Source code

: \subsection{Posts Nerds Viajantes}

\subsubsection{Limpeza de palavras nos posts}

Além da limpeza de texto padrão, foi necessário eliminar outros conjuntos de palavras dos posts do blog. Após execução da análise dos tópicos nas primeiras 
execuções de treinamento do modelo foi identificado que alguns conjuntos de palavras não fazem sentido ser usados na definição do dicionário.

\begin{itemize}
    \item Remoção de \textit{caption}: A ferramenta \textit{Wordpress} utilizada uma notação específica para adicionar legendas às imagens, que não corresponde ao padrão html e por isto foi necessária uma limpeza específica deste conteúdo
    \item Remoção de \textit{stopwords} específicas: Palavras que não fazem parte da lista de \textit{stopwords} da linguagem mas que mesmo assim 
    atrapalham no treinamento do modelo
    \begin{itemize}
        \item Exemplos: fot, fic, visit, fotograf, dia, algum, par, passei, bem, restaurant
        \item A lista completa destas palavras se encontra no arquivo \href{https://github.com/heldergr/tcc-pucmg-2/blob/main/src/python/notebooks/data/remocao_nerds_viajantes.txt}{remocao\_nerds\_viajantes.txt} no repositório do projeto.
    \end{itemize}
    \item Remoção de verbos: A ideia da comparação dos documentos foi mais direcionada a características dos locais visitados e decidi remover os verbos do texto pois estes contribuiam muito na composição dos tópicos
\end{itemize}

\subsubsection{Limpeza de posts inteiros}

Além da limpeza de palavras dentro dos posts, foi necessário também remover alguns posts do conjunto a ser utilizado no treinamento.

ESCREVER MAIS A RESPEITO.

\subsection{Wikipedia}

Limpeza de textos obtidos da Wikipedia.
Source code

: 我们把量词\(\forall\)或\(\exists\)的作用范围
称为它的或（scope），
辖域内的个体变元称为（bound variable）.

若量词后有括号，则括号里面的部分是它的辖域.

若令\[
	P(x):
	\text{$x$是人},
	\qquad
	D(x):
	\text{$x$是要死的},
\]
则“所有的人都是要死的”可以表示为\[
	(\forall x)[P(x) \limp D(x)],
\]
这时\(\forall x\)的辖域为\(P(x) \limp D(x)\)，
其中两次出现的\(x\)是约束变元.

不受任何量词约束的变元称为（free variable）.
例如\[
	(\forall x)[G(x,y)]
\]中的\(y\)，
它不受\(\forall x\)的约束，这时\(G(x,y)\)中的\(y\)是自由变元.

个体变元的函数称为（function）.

■ Work required:
Repeat the whole of the data above exactly as it appears.

■ Solution for this task:
Source code

: \subsection{Posts Nerds Viajantes}

\subsubsection{Limpeza de palavras nos posts}

Além da limpeza de texto padrão, foi necessário eliminar outros conjuntos de palavras dos posts do blog. Após execução da análise dos tópicos nas primeiras 
execuções de treinamento do modelo foi identificado que alguns conjuntos de palavras não fazem sentido ser usados na definição do dicionário.

\begin{itemize}
    \item Remoção de \textit{caption}: A ferramenta \textit{Wordpress} utilizada uma notação específica para adicionar legendas às imagens, que não corresponde ao padrão html e por isto foi necessária uma limpeza específica deste conteúdo
    \item Remoção de \textit{stopwords} específicas: Palavras que não fazem parte da lista de \textit{stopwords} da linguagem mas que mesmo assim 
    atrapalham no treinamento do modelo
    \begin{itemize}
        \item Exemplos: fot, fic, visit, fotograf, dia, algum, par, passei, bem, restaurant
        \item A lista completa destas palavras se encontra no arquivo \href{https://github.com/heldergr/tcc-pucmg-2/blob/main/src/python/notebooks/data/remocao_nerds_viajantes.txt}{remocao\_nerds\_viajantes.txt} no repositório do projeto.
    \end{itemize}
    \item Remoção de verbos: A ideia da comparação dos documentos foi mais direcionada a características dos locais visitados e decidi remover os verbos do texto pois estes contribuiam muito na composição dos tópicos
\end{itemize}

\subsubsection{Limpeza de posts inteiros}

Além da limpeza de palavras dentro dos posts, foi necessário também remover alguns posts do conjunto a ser utilizado no treinamento.

ESCREVER MAIS A RESPEITO.

\subsection{Wikipedia}

Limpeza de textos obtidos da Wikipedia.
Source code

: 我们把量词\(\forall\)或\(\exists\)的作用范围
称为它的或（scope），
辖域内的个体变元称为（bound variable）.

若量词后有括号，则括号里面的部分是它的辖域.

若令\[
	P(x):
	\text{$x$是人},
	\qquad
	D(x):
	\text{$x$是要死的},
\]
则“所有的人都是要死的”可以表示为\[
	(\forall x)[P(x) \limp D(x)],
\]
这时\(\forall x\)的辖域为\(P(x) \limp D(x)\)，
其中两次出现的\(x\)是约束变元.

不受任何量词约束的变元称为（free variable）.
例如\[
	(\forall x)[G(x,y)]
\]中的\(y\)，
它不受\(\forall x\)的约束，这时\(G(x,y)\)中的\(y\)是自由变元.

个体变元的函数称为（function）.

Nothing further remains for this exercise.